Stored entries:
______________________________
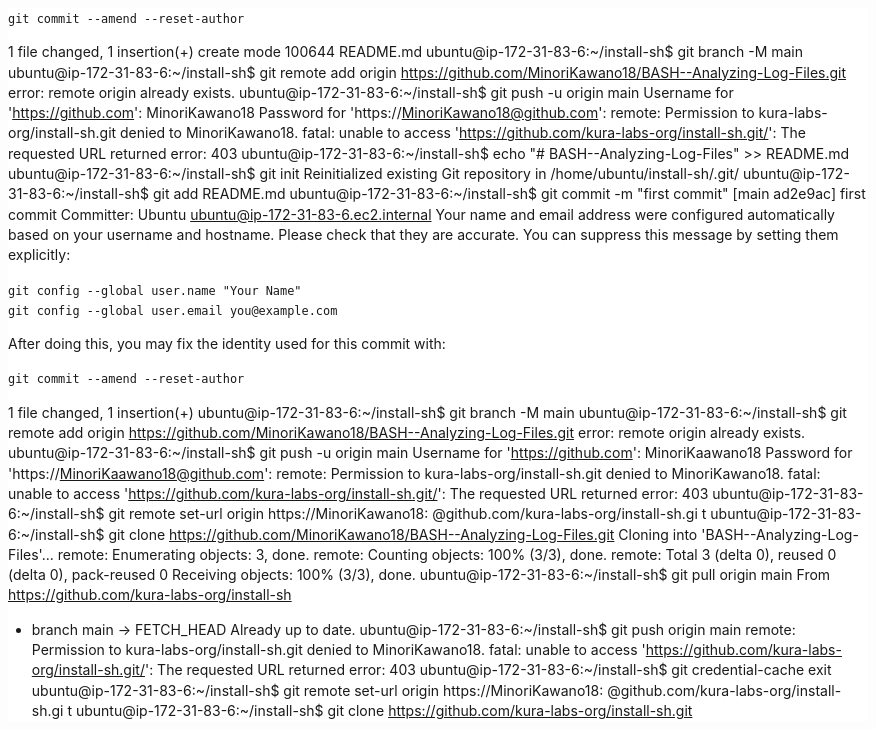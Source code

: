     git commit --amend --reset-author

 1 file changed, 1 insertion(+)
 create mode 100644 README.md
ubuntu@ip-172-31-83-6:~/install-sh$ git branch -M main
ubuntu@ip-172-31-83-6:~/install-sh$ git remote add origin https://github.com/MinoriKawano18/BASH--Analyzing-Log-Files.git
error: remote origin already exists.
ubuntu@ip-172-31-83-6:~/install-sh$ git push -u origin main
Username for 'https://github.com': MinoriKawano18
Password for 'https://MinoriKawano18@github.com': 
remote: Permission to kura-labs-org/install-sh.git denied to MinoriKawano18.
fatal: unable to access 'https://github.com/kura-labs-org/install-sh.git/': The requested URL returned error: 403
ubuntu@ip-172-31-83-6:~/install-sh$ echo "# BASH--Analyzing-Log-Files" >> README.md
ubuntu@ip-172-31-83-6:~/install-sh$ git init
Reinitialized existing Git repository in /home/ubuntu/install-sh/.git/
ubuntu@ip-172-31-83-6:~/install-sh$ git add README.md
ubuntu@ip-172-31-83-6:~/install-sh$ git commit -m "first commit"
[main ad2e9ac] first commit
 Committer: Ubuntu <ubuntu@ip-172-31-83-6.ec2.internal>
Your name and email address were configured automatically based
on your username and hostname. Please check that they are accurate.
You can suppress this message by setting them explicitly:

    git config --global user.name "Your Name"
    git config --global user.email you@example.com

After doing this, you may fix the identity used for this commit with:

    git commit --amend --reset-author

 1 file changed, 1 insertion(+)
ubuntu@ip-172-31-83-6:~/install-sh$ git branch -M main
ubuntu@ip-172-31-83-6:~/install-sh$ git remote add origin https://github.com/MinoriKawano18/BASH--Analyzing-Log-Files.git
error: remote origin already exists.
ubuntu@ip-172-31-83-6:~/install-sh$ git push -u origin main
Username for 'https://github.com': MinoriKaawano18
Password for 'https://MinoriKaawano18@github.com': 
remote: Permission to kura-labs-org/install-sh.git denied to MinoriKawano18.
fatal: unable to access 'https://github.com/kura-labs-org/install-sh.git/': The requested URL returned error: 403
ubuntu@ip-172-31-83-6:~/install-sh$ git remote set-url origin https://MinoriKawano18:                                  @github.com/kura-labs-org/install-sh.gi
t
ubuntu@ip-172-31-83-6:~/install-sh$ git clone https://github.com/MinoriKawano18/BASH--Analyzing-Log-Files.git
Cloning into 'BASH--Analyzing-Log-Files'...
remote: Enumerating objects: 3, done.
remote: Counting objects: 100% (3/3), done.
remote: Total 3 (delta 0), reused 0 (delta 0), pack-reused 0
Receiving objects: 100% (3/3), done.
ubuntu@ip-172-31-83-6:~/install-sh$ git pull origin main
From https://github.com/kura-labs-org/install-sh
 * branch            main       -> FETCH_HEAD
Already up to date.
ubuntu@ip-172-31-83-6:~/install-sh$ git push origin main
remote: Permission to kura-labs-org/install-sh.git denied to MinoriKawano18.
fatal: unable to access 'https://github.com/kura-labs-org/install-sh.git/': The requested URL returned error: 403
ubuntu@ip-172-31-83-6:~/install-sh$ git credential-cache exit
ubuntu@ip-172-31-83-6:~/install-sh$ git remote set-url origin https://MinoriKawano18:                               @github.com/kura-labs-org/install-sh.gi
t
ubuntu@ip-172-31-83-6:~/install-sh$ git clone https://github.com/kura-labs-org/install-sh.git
______________________________
WORK TASK: Reproduce each entry precisely; the pictures stay out.

RESULT OF THE TASK:
Source code

:     git commit --amend --reset-author

 1 file changed, 1 insertion(+)
 create mode 100644 README.md
ubuntu@ip-172-31-83-6:~/install-sh$ git branch -M main
ubuntu@ip-172-31-83-6:~/install-sh$ git remote add origin https://github.com/MinoriKawano18/BASH--Analyzing-Log-Files.git
error: remote origin already exists.
ubuntu@ip-172-31-83-6:~/install-sh$ git push -u origin main
Username for 'https://github.com': MinoriKawano18
Password for 'https://MinoriKawano18@github.com': 
remote: Permission to kura-labs-org/install-sh.git denied to MinoriKawano18.
fatal: unable to access 'https://github.com/kura-labs-org/install-sh.git/': The requested URL returned error: 403
ubuntu@ip-172-31-83-6:~/install-sh$ echo "# BASH--Analyzing-Log-Files" >> README.md
ubuntu@ip-172-31-83-6:~/install-sh$ git init
Reinitialized existing Git repository in /home/ubuntu/install-sh/.git/
ubuntu@ip-172-31-83-6:~/install-sh$ git add README.md
ubuntu@ip-172-31-83-6:~/install-sh$ git commit -m "first commit"
[main ad2e9ac] first commit
 Committer: Ubuntu <ubuntu@ip-172-31-83-6.ec2.internal>
Your name and email address were configured automatically based
on your username and hostname. Please check that they are accurate.
You can suppress this message by setting them explicitly:

    git config --global user.name "Your Name"
    git config --global user.email you@example.com

After doing this, you may fix the identity used for this commit with:

    git commit --amend --reset-author

 1 file changed, 1 insertion(+)
ubuntu@ip-172-31-83-6:~/install-sh$ git branch -M main
ubuntu@ip-172-31-83-6:~/install-sh$ git remote add origin https://github.com/MinoriKawano18/BASH--Analyzing-Log-Files.git
error: remote origin already exists.
ubuntu@ip-172-31-83-6:~/install-sh$ git push -u origin main
Username for 'https://github.com': MinoriKaawano18
Password for 'https://MinoriKaawano18@github.com': 
remote: Permission to kura-labs-org/install-sh.git denied to MinoriKawano18.
fatal: unable to access 'https://github.com/kura-labs-org/install-sh.git/': The requested URL returned error: 403
ubuntu@ip-172-31-83-6:~/install-sh$ git remote set-url origin https://MinoriKawano18:                                  @github.com/kura-labs-org/install-sh.gi
t
ubuntu@ip-172-31-83-6:~/install-sh$ git clone https://github.com/MinoriKawano18/BASH--Analyzing-Log-Files.git
Cloning into 'BASH--Analyzing-Log-Files'...
remote: Enumerating objects: 3, done.
remote: Counting objects: 100% (3/3), done.
remote: Total 3 (delta 0), reused 0 (delta 0), pack-reused 0
Receiving objects: 100% (3/3), done.
ubuntu@ip-172-31-83-6:~/install-sh$ git pull origin main
From https://github.com/kura-labs-org/install-sh
 * branch            main       -> FETCH_HEAD
Already up to date.
ubuntu@ip-172-31-83-6:~/install-sh$ git push origin main
remote: Permission to kura-labs-org/install-sh.git denied to MinoriKawano18.
fatal: unable to access 'https://github.com/kura-labs-org/install-sh.git/': The requested URL returned error: 403
ubuntu@ip-172-31-83-6:~/install-sh$ git credential-cache exit
ubuntu@ip-172-31-83-6:~/install-sh$ git remote set-url origin https://MinoriKawano18:                               @github.com/kura-labs-org/install-sh.gi
t
ubuntu@ip-172-31-83-6:~/install-sh$ git clone https://github.com/kura-labs-org/install-sh.git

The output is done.